Kibana: Explore, Visualize, Discover Data | Elastic
oooooooo.

The demonstration data set for this course happened to be the Complete Works of William Shakespeare, all rolled up into a 25MB file. More accurately, it was the Complete Works of Shakespeare in JavaScript Object Notation (JSON) format. If you’re unfamiliar with JSON like I was, JSON is basically just a way to structure data to make it easy read and understand data from both the human perspective and across lots of different computer applications. In this case, this file had every line that Shakespeare ever wrote in a data set with its play name, speaker, scene number, and act number. So because this data was already clean and organized, loading it into Elasticsearch was a breeze.

After one big bulk upload, all of Shakespeare’s works were searchable. What followed was a parlor trick; I put a story out on Instagram and tagged a few of my old theater colleagues showing that I could quickly index Shakespeare’s works and get the exact act, scene, line number, and speaker of any given line.

Friday night well spent.

So my friends threw me a few lines to test the rig and I went to work.

A few rounds of that was fun, but I wasn’t sure where to go from there. That was until I spoke with my brother, who is a data scientist, and he recommended that I run the lines through a sentiment analysis algorithm to analyze the positivity/negativity of the language in Shakespeare’s work. My brother is a genius.

My head started spinning with the possibilities. Even though I hadn’t the slightest idea of how to pull that off, I decided that, in true hacker fashion, I would Google stuff until I figured it out.

And so began the great project, Shake-Down.py. What follows here is my naïve, hacky, workaround-laden attempt at building a solution to mine Shakespeare’s text so we may finally answer that age old question: “who is the biggest jerkbag in Shakespeare’s works?”

Getting Sentimental

So before we go any further, what exactly is a sentiment analysis algorithm?

Simply put, a sentiment analysis algorithm is just a set of rules that can “score” a string of text with a sentiment. Some sentiment analysis algorithms are quite simple and can tell if a string of text is positive, negative, or neutral. Some are more sophisticated and can gauge complex emotions like anger and fear. These can be useful in lots of different contexts, from linguistics to data crunching.

In fact, while I was researching to build this project, I found step by step tutorials on how to build your own sentiment analysis algorithm that pulls real-time data from Twitter and scores each tweet. You don’t need to be very creative to think about how this could be used for both good and evil, but I digress.

Vaulting Ambition O’erleaps Itself

With any great project, it helps to begin with the end in mind. I had already rolled up Shakespeare’s complete works into an index, so the actual data crunching part wasn’t going to be too bad.

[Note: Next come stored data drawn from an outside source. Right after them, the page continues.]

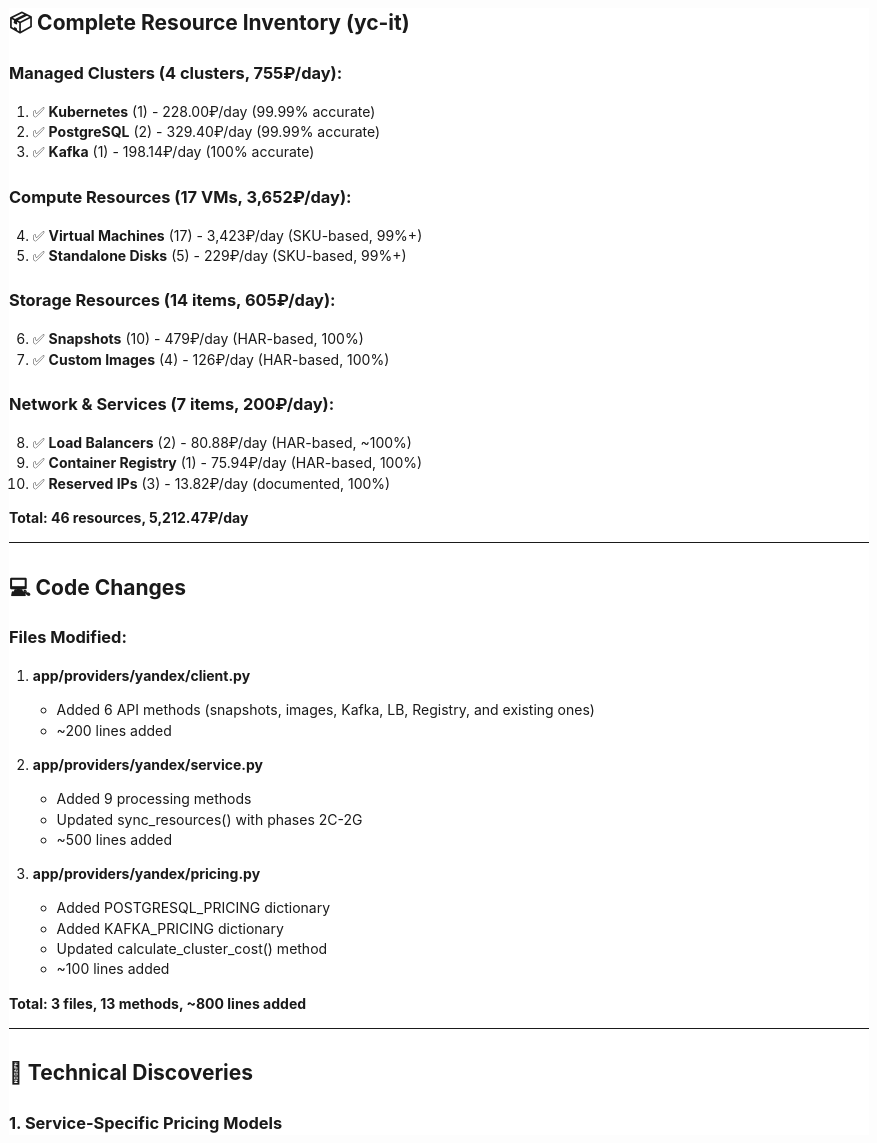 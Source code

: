 
## 📦 Complete Resource Inventory (yc-it)

### Managed Clusters (4 clusters, 755₽/day):
1. ✅ **Kubernetes** (1) - 228.00₽/day (99.99% accurate)
2. ✅ **PostgreSQL** (2) - 329.40₽/day (99.99% accurate)
3. ✅ **Kafka** (1) - 198.14₽/day (100% accurate)

### Compute Resources (17 VMs, 3,652₽/day):
4. ✅ **Virtual Machines** (17) - 3,423₽/day (SKU-based, 99%+)
5. ✅ **Standalone Disks** (5) - 229₽/day (SKU-based, 99%+)

### Storage Resources (14 items, 605₽/day):
6. ✅ **Snapshots** (10) - 479₽/day (HAR-based, 100%)
7. ✅ **Custom Images** (4) - 126₽/day (HAR-based, 100%)

### Network & Services (7 items, 200₽/day):
8. ✅ **Load Balancers** (2) - 80.88₽/day (HAR-based, ~100%)
9. ✅ **Container Registry** (1) - 75.94₽/day (HAR-based, 100%)
10. ✅ **Reserved IPs** (3) - 13.82₽/day (documented, 100%)

**Total: 46 resources, 5,212.47₽/day**

---

## 💻 Code Changes

### Files Modified:
1. **app/providers/yandex/client.py**
   - Added 6 API methods (snapshots, images, Kafka, LB, Registry, and existing ones)
   - ~200 lines added

2. **app/providers/yandex/service.py**
   - Added 9 processing methods
   - Updated sync_resources() with phases 2C-2G
   - ~500 lines added

3. **app/providers/yandex/pricing.py**
   - Added POSTGRESQL_PRICING dictionary
   - Added KAFKA_PRICING dictionary
   - Updated calculate_cluster_cost() method
   - ~100 lines added

**Total: 3 files, 13 methods, ~800 lines added**

---

## 🔬 Technical Discoveries

### 1. Service-Specific Pricing Models

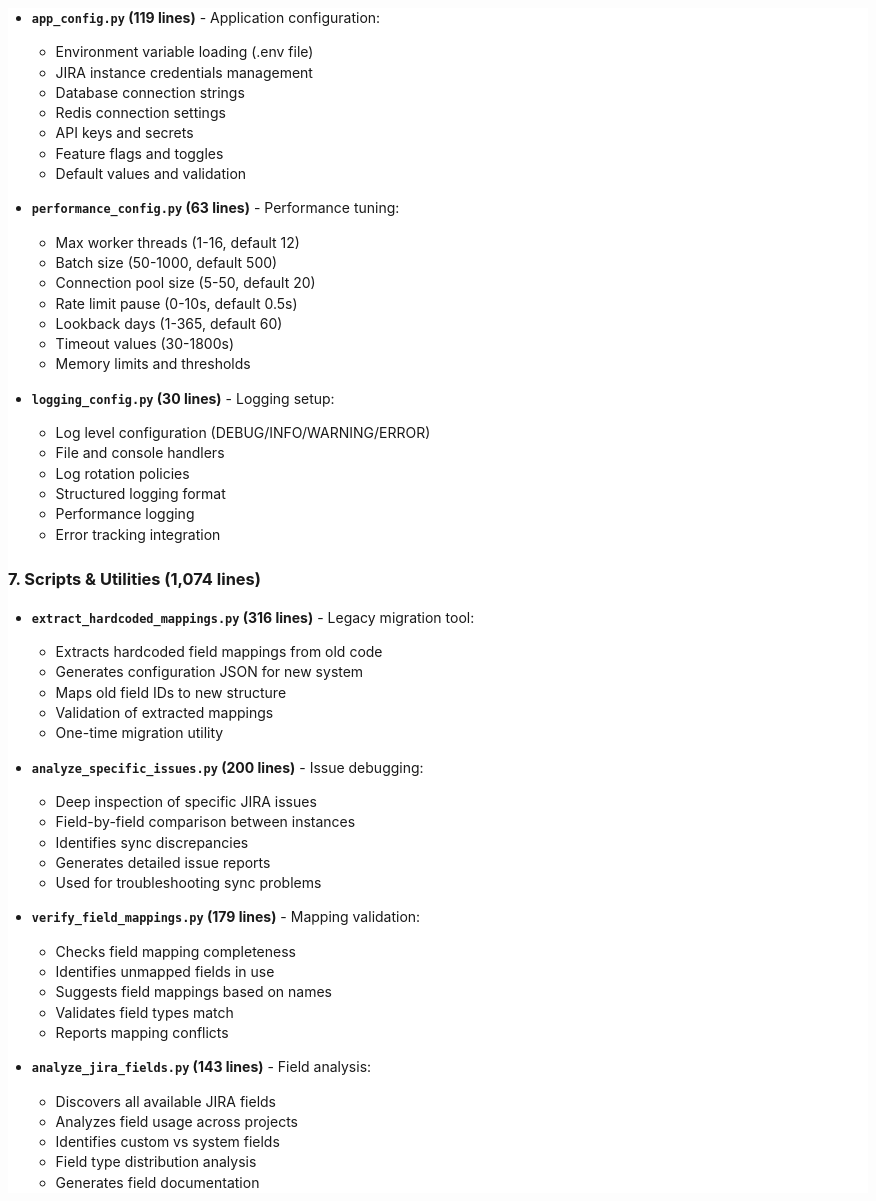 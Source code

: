 - **`app_config.py` (119 lines)** - Application configuration:
  - Environment variable loading (.env file)
  - JIRA instance credentials management
  - Database connection strings
  - Redis connection settings
  - API keys and secrets
  - Feature flags and toggles
  - Default values and validation

- **`performance_config.py` (63 lines)** - Performance tuning:
  - Max worker threads (1-16, default 12)
  - Batch size (50-1000, default 500)
  - Connection pool size (5-50, default 20)
  - Rate limit pause (0-10s, default 0.5s)
  - Lookback days (1-365, default 60)
  - Timeout values (30-1800s)
  - Memory limits and thresholds

- **`logging_config.py` (30 lines)** - Logging setup:
  - Log level configuration (DEBUG/INFO/WARNING/ERROR)
  - File and console handlers
  - Log rotation policies
  - Structured logging format
  - Performance logging
  - Error tracking integration

### 7. **Scripts & Utilities (1,074 lines)**
- **`extract_hardcoded_mappings.py` (316 lines)** - Legacy migration tool:
  - Extracts hardcoded field mappings from old code
  - Generates configuration JSON for new system
  - Maps old field IDs to new structure
  - Validation of extracted mappings
  - One-time migration utility

- **`analyze_specific_issues.py` (200 lines)** - Issue debugging:
  - Deep inspection of specific JIRA issues
  - Field-by-field comparison between instances
  - Identifies sync discrepancies
  - Generates detailed issue reports
  - Used for troubleshooting sync problems

- **`verify_field_mappings.py` (179 lines)** - Mapping validation:
  - Checks field mapping completeness
  - Identifies unmapped fields in use
  - Suggests field mappings based on names
  - Validates field types match
  - Reports mapping conflicts

- **`analyze_jira_fields.py` (143 lines)** - Field analysis:
  - Discovers all available JIRA fields
  - Analyzes field usage across projects
  - Identifies custom vs system fields
  - Field type distribution analysis
  - Generates field documentation
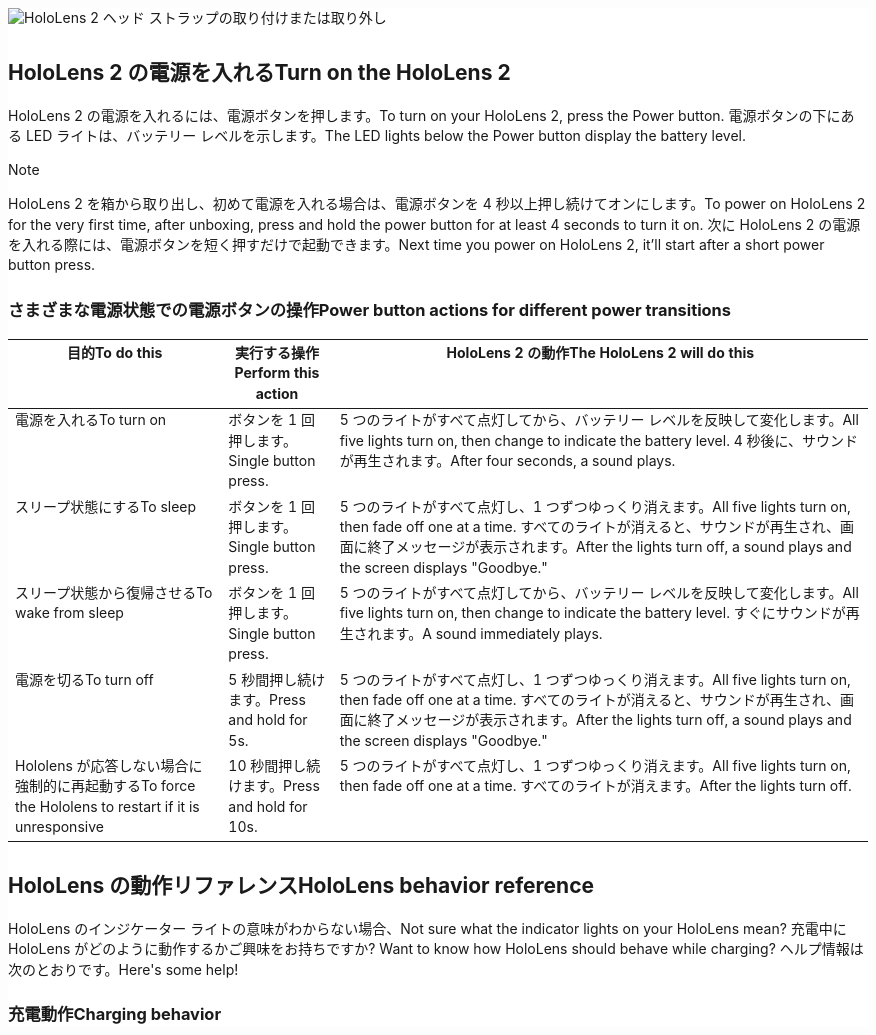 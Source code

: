 ![HoloLens 2 ヘッド ストラップの取り付けまたは取り外し](images/hololens2-headstrap.png)

## <span data-ttu-id="22e5b-132">HoloLens 2 の電源を入れる</span><span class="sxs-lookup"><span data-stu-id="22e5b-132">Turn on the HoloLens 2</span></span>

<span data-ttu-id="22e5b-133">HoloLens 2 の電源を入れるには、電源ボタンを押します。</span><span class="sxs-lookup"><span data-stu-id="22e5b-133">To turn on your HoloLens 2, press the Power button.</span></span>  <span data-ttu-id="22e5b-134">電源ボタンの下にある LED ライトは、バッテリー レベルを示します。</span><span class="sxs-lookup"><span data-stu-id="22e5b-134">The LED lights below the Power button display the battery level.</span></span>

> [!NOTE]
> <span data-ttu-id="22e5b-135">HoloLens 2 を箱から取り出し、初めて電源を入れる場合は、電源ボタンを 4 秒以上押し続けてオンにします。</span><span class="sxs-lookup"><span data-stu-id="22e5b-135">To power on HoloLens 2 for the very first time, after unboxing, press and hold the power button for at least 4 seconds to turn it on.</span></span> <span data-ttu-id="22e5b-136">次に HoloLens 2 の電源を入れる際には、電源ボタンを短く押すだけで起動できます。</span><span class="sxs-lookup"><span data-stu-id="22e5b-136">Next time you power on HoloLens 2, it’ll start after a short power button press.</span></span>

### <span data-ttu-id="22e5b-137">さまざまな電源状態での電源ボタンの操作</span><span class="sxs-lookup"><span data-stu-id="22e5b-137">Power button actions for different power transitions</span></span>

| <span data-ttu-id="22e5b-138">目的</span><span class="sxs-lookup"><span data-stu-id="22e5b-138">To do this</span></span> | <span data-ttu-id="22e5b-139">実行する操作</span><span class="sxs-lookup"><span data-stu-id="22e5b-139">Perform this action</span></span> | <span data-ttu-id="22e5b-140">HoloLens 2 の動作</span><span class="sxs-lookup"><span data-stu-id="22e5b-140">The HoloLens 2 will do this</span></span> |
| - | - | - |
| <span data-ttu-id="22e5b-141">電源を入れる</span><span class="sxs-lookup"><span data-stu-id="22e5b-141">To turn on</span></span> | <span data-ttu-id="22e5b-142">ボタンを 1 回押します。</span><span class="sxs-lookup"><span data-stu-id="22e5b-142">Single button press.</span></span> | <span data-ttu-id="22e5b-143">5 つのライトがすべて点灯してから、バッテリー レベルを反映して変化します。</span><span class="sxs-lookup"><span data-stu-id="22e5b-143">All five lights turn on, then change to indicate the battery level.</span></span> <span data-ttu-id="22e5b-144">4 秒後に、サウンドが再生されます。</span><span class="sxs-lookup"><span data-stu-id="22e5b-144">After four seconds, a sound plays.</span></span> |
| <span data-ttu-id="22e5b-145">スリープ状態にする</span><span class="sxs-lookup"><span data-stu-id="22e5b-145">To sleep</span></span> | <span data-ttu-id="22e5b-146">ボタンを 1 回押します。</span><span class="sxs-lookup"><span data-stu-id="22e5b-146">Single button press.</span></span> | <span data-ttu-id="22e5b-147">5 つのライトがすべて点灯し、1 つずつゆっくり消えます。</span><span class="sxs-lookup"><span data-stu-id="22e5b-147">All five lights turn on, then fade off one at a time.</span></span> <span data-ttu-id="22e5b-148">すべてのライトが消えると、サウンドが再生され、画面に終了メッセージが表示されます。</span><span class="sxs-lookup"><span data-stu-id="22e5b-148">After the lights turn off, a sound plays and the screen displays "Goodbye."</span></span> |
| <span data-ttu-id="22e5b-149">スリープ状態から復帰させる</span><span class="sxs-lookup"><span data-stu-id="22e5b-149">To wake from sleep</span></span> | <span data-ttu-id="22e5b-150">ボタンを 1 回押します。</span><span class="sxs-lookup"><span data-stu-id="22e5b-150">Single button press.</span></span> | <span data-ttu-id="22e5b-151">5 つのライトがすべて点灯してから、バッテリー レベルを反映して変化します。</span><span class="sxs-lookup"><span data-stu-id="22e5b-151">All five lights turn on, then change to indicate the battery level.</span></span> <span data-ttu-id="22e5b-152">すぐにサウンドが再生されます。</span><span class="sxs-lookup"><span data-stu-id="22e5b-152">A sound immediately plays.</span></span> |
| <span data-ttu-id="22e5b-153">電源を切る</span><span class="sxs-lookup"><span data-stu-id="22e5b-153">To turn off</span></span> | <span data-ttu-id="22e5b-154">5 秒間押し続けます。</span><span class="sxs-lookup"><span data-stu-id="22e5b-154">Press and hold for 5s.</span></span> |  <span data-ttu-id="22e5b-155">5 つのライトがすべて点灯し、1 つずつゆっくり消えます。</span><span class="sxs-lookup"><span data-stu-id="22e5b-155">All five lights turn on, then fade off one at a time.</span></span> <span data-ttu-id="22e5b-156">すべてのライトが消えると、サウンドが再生され、画面に終了メッセージが表示されます。</span><span class="sxs-lookup"><span data-stu-id="22e5b-156">After the lights turn off, a sound plays and the screen displays "Goodbye."</span></span> |
| <span data-ttu-id="22e5b-157">Hololens が応答しない場合に強制的に再起動する</span><span class="sxs-lookup"><span data-stu-id="22e5b-157">To force the Hololens to restart if it is unresponsive</span></span> | <span data-ttu-id="22e5b-158">10 秒間押し続けます。</span><span class="sxs-lookup"><span data-stu-id="22e5b-158">Press and hold for 10s.</span></span> | <span data-ttu-id="22e5b-159">5 つのライトがすべて点灯し、1 つずつゆっくり消えます。</span><span class="sxs-lookup"><span data-stu-id="22e5b-159">All five lights turn on, then fade off one at a time.</span></span> <span data-ttu-id="22e5b-160">すべてのライトが消えます。</span><span class="sxs-lookup"><span data-stu-id="22e5b-160">After the lights turn off.</span></span> |

## <span data-ttu-id="22e5b-161">HoloLens の動作リファレンス</span><span class="sxs-lookup"><span data-stu-id="22e5b-161">HoloLens behavior reference</span></span>

<span data-ttu-id="22e5b-162">HoloLens のインジケーター ライトの意味がわからない場合、</span><span class="sxs-lookup"><span data-stu-id="22e5b-162">Not sure what the indicator lights on your HoloLens mean?</span></span> <span data-ttu-id="22e5b-163">充電中に HoloLens がどのように動作するかご興味をお持ちですか? </span><span class="sxs-lookup"><span data-stu-id="22e5b-163">Want to know how HoloLens should behave while charging?</span></span>  <span data-ttu-id="22e5b-164">ヘルプ情報は次のとおりです。</span><span class="sxs-lookup"><span data-stu-id="22e5b-164">Here's some help!</span></span>

### <span data-ttu-id="22e5b-165">充電動作</span><span class="sxs-lookup"><span data-stu-id="22e5b-165">Charging behavior</span></span>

My real objectives here would be to do a few things:

  • Add two new data fields to the index: “sentiment” and “score,”
  • Run each of the lines through an algorithm and get the sentiment of the dialogue,
  • Score the sentiment with some kind of scale,
  • Append the results back into the index, and then…
  • Load that bad boy back into a new index with all the new data and CRUNCH.

So let’s examine each of these in detail.

Adding Data Fields

Really, this part wasn’t too bad. Elasticsearch indices use simple mapping files to crunch data. A mapping is just what it sounds like; it’s a scaffold of the data to live on within the index. The mapping for the Shakespeare JSON file looked like this:

{
"mappings" : {
	"properties" : {
		"speaker" : {"type": "keyword" },
		"play_name" : {"type": "keyword" },
		"line_id" : { "type" : "integer" },
		"speech_number" : { "type" : "integer" }		
		}
	}
}

All of the existing data was structured to agree with this mapping schema. So part one was pretty simple: given that I would want quantitative data as well as qualitative data, I added the two fields of “sentiment” and “score.” “Sentiment” would be the result from feeding every line into whichever algorithm I chose and “score” would be a numeric value assigned to the results for quantitative analysis.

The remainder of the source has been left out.